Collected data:

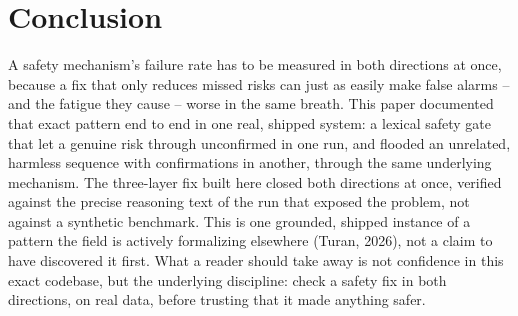 \documentclass[11pt]{article}
\begin{document}
\section{Conclusion}
A safety mechanism's failure rate has to be measured in both directions at once, because a fix that only reduces missed risks can just as easily make false alarms -- and the fatigue they cause -- worse in the same breath. This paper documented that exact pattern end to end in one real, shipped system: a lexical safety gate that let a genuine risk through unconfirmed in one run, and flooded an unrelated, harmless sequence with confirmations in another, through the same underlying mechanism. The three-layer fix built here closed both directions at once, verified against the precise reasoning text of the run that exposed the problem, not against a synthetic benchmark. This is one grounded, shipped instance of a pattern the field is actively formalizing elsewhere (Turan, 2026), not a claim to have discovered it first. What a reader should take away is not confidence in this exact codebase, but the underlying discipline: check a safety fix in both directions, on real data, before trusting that it made anything safer.
\end{document}
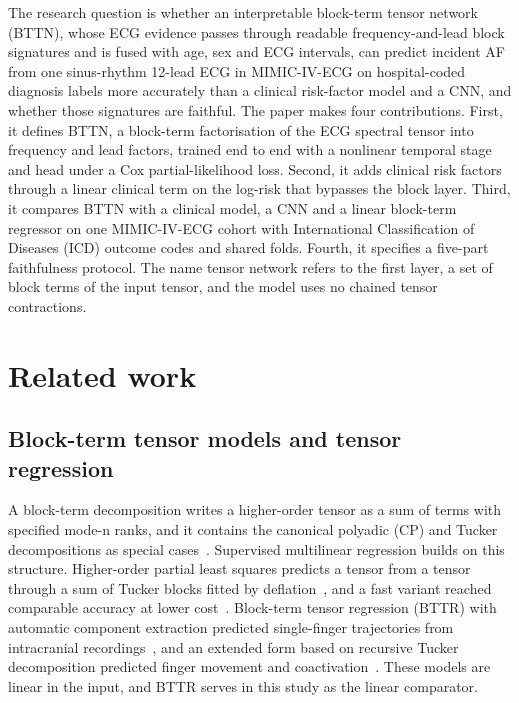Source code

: \documentclass[preprint,12pt]{elsarticle}
\begin{document}
The research question is whether an interpretable block-term tensor network (BTTN), whose ECG evidence passes through readable frequency-and-lead block signatures and is fused with age, sex and ECG intervals, can predict incident AF from one sinus-rhythm 12-lead ECG in MIMIC-IV-ECG on hospital-coded diagnosis labels more accurately than a clinical risk-factor model and a CNN, and whether those signatures are faithful. The paper makes four contributions. First, it defines BTTN, a block-term factorisation of the ECG spectral tensor into frequency and lead factors, trained end to end with a nonlinear temporal stage and head under a Cox partial-likelihood loss. Second, it adds clinical risk factors through a linear clinical term on the log-risk that bypasses the block layer. Third, it compares BTTN with a clinical model, a CNN and a linear block-term regressor on one MIMIC-IV-ECG cohort with International Classification of Diseases (ICD) outcome codes and shared folds. Fourth, it specifies a five-part faithfulness protocol. The name tensor network refers to the first layer, a set of block terms of the input tensor, and the model uses no chained tensor contractions.

\section{Related work}

\subsection{Block-term tensor models and tensor regression}

A block-term decomposition writes a higher-order tensor as a sum of terms with specified mode-n ranks, and it contains the canonical polyadic (CP) and Tucker decompositions as special cases~\cite{delathauwer2008}. Supervised multilinear regression builds on this structure. Higher-order partial least squares predicts a tensor from a tensor through a sum of Tucker blocks fitted by deflation~\cite{zhao2013}, and a fast variant reached comparable accuracy at lower cost~\cite{camarrone2019}. Block-term tensor regression (BTTR) with automatic component extraction predicted single-finger trajectories from intracranial recordings~\cite{faes2024}, and an extended form based on recursive Tucker decomposition predicted finger movement and coactivation~\cite{faes2022}. These models are linear in the input, and BTTR serves in this study as the linear comparator.
\end{document}
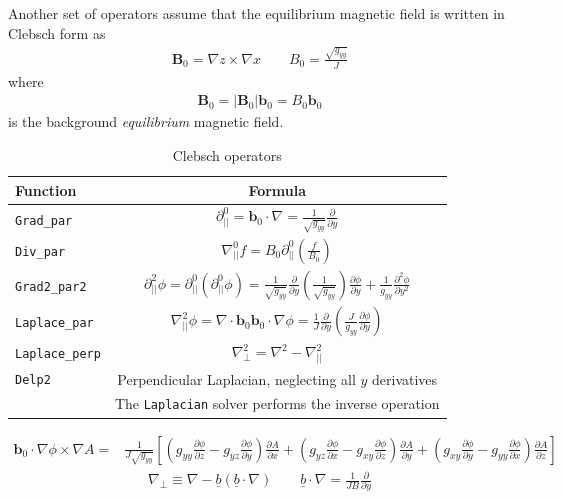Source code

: \documentclass[12pt]{article}
\newcommand{\code}[1]{\texttt{#1}}
\newcommand{\deriv}[2]{\ensuremath{\frac{\partial #1}{\partial #2}}}
\begin{document}
Another set of operators assume that the equilibrium magnetic field is written
in Clebsch form as
%
%
\begin{align}
\mathbf{B}_0 = \nabla z\times\nabla x \qquad B_0 = \frac{\sqrt{g_{yy}}}{J}
\end{align}
%
where
%
\begin{align}
\mathbf{B}_0 = \left|\mathbf{B}_0\right|\mathbf{b}_0 = B_0 \mathbf{b}_0
\end{align}
%
is the background \emph{equilibrium} magnetic field.
%
\begin{table}[htb!]
\centering
\caption{Clebsch operators}
%
\label{tab:clebsch_operators}
%
\begin{tabular}{l c}
\hline
Function & Formula \\
\hline
\code{Grad\_par} & $\displaystyle\partial^0_{||} = \mathbf{b}_0\cdot\nabla =
\frac{1}{\sqrt{g_{yy}}}\deriv{}{y}$ \\
\code{Div\_par} & $\displaystyle \nabla^0_{||}f =
B_0\partial^0_{||}\left(\frac{f}{B_0}\right)$ \\
\code{Grad2\_par2} & $\displaystyle \partial^2_{||}\phi =
\partial^0_{||}\left(\partial^0_{||}\phi\right) =
\frac{1}{\sqrt{g_{yy}}}\deriv{}{y}\left(\frac{1}{\sqrt{g_{yy}}}\right)\deriv{
\phi}{y} + \frac{1}{g_{yy}}\frac{\partial^2\phi}{\partial y^2}$ \\
\code{Laplace\_par} & $\displaystyle \nabla_{||}^2\phi =
\nabla\cdot\mathbf{b}_0\mathbf{b}_0\cdot\nabla\phi =
\frac{1}{J}\deriv{}{y}\left(\frac{J}{g_{yy}}\deriv{\phi}{y}\right)$ \\
\code{Laplace\_perp} & $\displaystyle \nabla_\perp^2 = \nabla^2 - \nabla_{||}^2$
\\
\code{Delp2} & Perpendicular Laplacian, neglecting all $y$ derivatives \\
             & The \code{Laplacian} solver performs the inverse operation \\
\hline
\end{tabular}
%
\end{table}
%
\begin{eqnarray*}
\mathbf{b}_0\cdot\nabla\phi\times\nabla A =&
    \frac{1}{J\sqrt{g_{yy}}}\left[\left(g_{yy}\deriv{\phi}{z} -
        g_{yz}\deriv{\phi}{y}\right)\deriv{A}{x} + \left(g_{yz}\deriv{\phi}{x}
        - g_{xy}\deriv{\phi}{z}\right)\deriv{A}{y} +
        \left(g_{xy}\deriv{\phi}{y} -
    g_{yy}\deriv{\phi}{x}\right)\deriv{A}{z}\right]
\end{eqnarray*}
%
\begin{align}
\nabla_\perp \equiv \nabla - \underline{b}\left(\underline{b}\cdot\nabla\right)
\qquad \underline{b}\cdot\nabla = \frac{1}{JB}\frac{\partial}{\partial y}
\end{align}
\end{document}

-- How to complete this task --
Using the data above, write out every line exactly, leaving the images behind.

-- Finished exercise --
 \documentclass[11pt]{article}
\begin{document}
\section{Conclusion}
A safety mechanism's failure rate has to be measured in both directions at once, because a fix that only reduces missed risks can just as easily make false alarms -- and the fatigue they cause -- worse in the same breath. This paper documented that exact pattern end to end in one real, shipped system: a lexical safety gate that let a genuine risk through unconfirmed in one run, and flooded an unrelated, harmless sequence with confirmations in another, through the same underlying mechanism. The three-layer fix built here closed both directions at once, verified against the precise reasoning text of the run that exposed the problem, not against a synthetic benchmark. This is one grounded, shipped instance of a pattern the field is actively formalizing elsewhere (Turan, 2026), not a claim to have discovered it first. What a reader should take away is not confidence in this exact codebase, but the underlying discipline: check a safety fix in both directions, on real data, before trusting that it made anything safer.
\end{document}
Source code

: \documentclass[preprint,12pt]{elsarticle}
\begin{document}
The research question is whether an interpretable block-term tensor network (BTTN), whose ECG evidence passes through readable frequency-and-lead block signatures and is fused with age, sex and ECG intervals, can predict incident AF from one sinus-rhythm 12-lead ECG in MIMIC-IV-ECG on hospital-coded diagnosis labels more accurately than a clinical risk-factor model and a CNN, and whether those signatures are faithful. The paper makes four contributions. First, it defines BTTN, a block-term factorisation of the ECG spectral tensor into frequency and lead factors, trained end to end with a nonlinear temporal stage and head under a Cox partial-likelihood loss. Second, it adds clinical risk factors through a linear clinical term on the log-risk that bypasses the block layer. Third, it compares BTTN with a clinical model, a CNN and a linear block-term regressor on one MIMIC-IV-ECG cohort with International Classification of Diseases (ICD) outcome codes and shared folds. Fourth, it specifies a five-part faithfulness protocol. The name tensor network refers to the first layer, a set of block terms of the input tensor, and the model uses no chained tensor contractions.

\section{Related work}

\subsection{Block-term tensor models and tensor regression}

A block-term decomposition writes a higher-order tensor as a sum of terms with specified mode-n ranks, and it contains the canonical polyadic (CP) and Tucker decompositions as special cases~\cite{delathauwer2008}. Supervised multilinear regression builds on this structure. Higher-order partial least squares predicts a tensor from a tensor through a sum of Tucker blocks fitted by deflation~\cite{zhao2013}, and a fast variant reached comparable accuracy at lower cost~\cite{camarrone2019}. Block-term tensor regression (BTTR) with automatic component extraction predicted single-finger trajectories from intracranial recordings~\cite{faes2024}, and an extended form based on recursive Tucker decomposition predicted finger movement and coactivation~\cite{faes2022}. These models are linear in the input, and BTTR serves in this study as the linear comparator.
\end{document}
Source code

: \documentclass[12pt]{article}
\newcommand{\code}[1]{\texttt{#1}}
\newcommand{\deriv}[2]{\ensuremath{\frac{\partial #1}{\partial #2}}}
\begin{document}
Another set of operators assume that the equilibrium magnetic field is written
in Clebsch form as
%
%
\begin{align}
\mathbf{B}_0 = \nabla z\times\nabla x \qquad B_0 = \frac{\sqrt{g_{yy}}}{J}
\end{align}
%
where
%
\begin{align}
\mathbf{B}_0 = \left|\mathbf{B}_0\right|\mathbf{b}_0 = B_0 \mathbf{b}_0
\end{align}
%
is the background \emph{equilibrium} magnetic field.
%
\begin{table}[htb!]
\centering
\caption{Clebsch operators}
%
\label{tab:clebsch_operators}
%
\begin{tabular}{l c}
\hline
Function & Formula \\
\hline
\code{Grad\_par} & $\displaystyle\partial^0_{||} = \mathbf{b}_0\cdot\nabla =
\frac{1}{\sqrt{g_{yy}}}\deriv{}{y}$ \\
\code{Div\_par} & $\displaystyle \nabla^0_{||}f =
B_0\partial^0_{||}\left(\frac{f}{B_0}\right)$ \\
\code{Grad2\_par2} & $\displaystyle \partial^2_{||}\phi =
\partial^0_{||}\left(\partial^0_{||}\phi\right) =
\frac{1}{\sqrt{g_{yy}}}\deriv{}{y}\left(\frac{1}{\sqrt{g_{yy}}}\right)\deriv{
\phi}{y} + \frac{1}{g_{yy}}\frac{\partial^2\phi}{\partial y^2}$ \\
\code{Laplace\_par} & $\displaystyle \nabla_{||}^2\phi =
\nabla\cdot\mathbf{b}_0\mathbf{b}_0\cdot\nabla\phi =
\frac{1}{J}\deriv{}{y}\left(\frac{J}{g_{yy}}\deriv{\phi}{y}\right)$ \\
\code{Laplace\_perp} & $\displaystyle \nabla_\perp^2 = \nabla^2 - \nabla_{||}^2$
\\
\code{Delp2} & Perpendicular Laplacian, neglecting all $y$ derivatives \\
             & The \code{Laplacian} solver performs the inverse operation \\
\hline
\end{tabular}
%
\end{table}
%
\begin{eqnarray*}
\mathbf{b}_0\cdot\nabla\phi\times\nabla A =&
    \frac{1}{J\sqrt{g_{yy}}}\left[\left(g_{yy}\deriv{\phi}{z} -
        g_{yz}\deriv{\phi}{y}\right)\deriv{A}{x} + \left(g_{yz}\deriv{\phi}{x}
        - g_{xy}\deriv{\phi}{z}\right)\deriv{A}{y} +
        \left(g_{xy}\deriv{\phi}{y} -
    g_{yy}\deriv{\phi}{x}\right)\deriv{A}{z}\right]
\end{eqnarray*}
%
\begin{align}
\nabla_\perp \equiv \nabla - \underline{b}\left(\underline{b}\cdot\nabla\right)
\qquad \underline{b}\cdot\nabla = \frac{1}{JB}\frac{\partial}{\partial y}
\end{align}
\end{document}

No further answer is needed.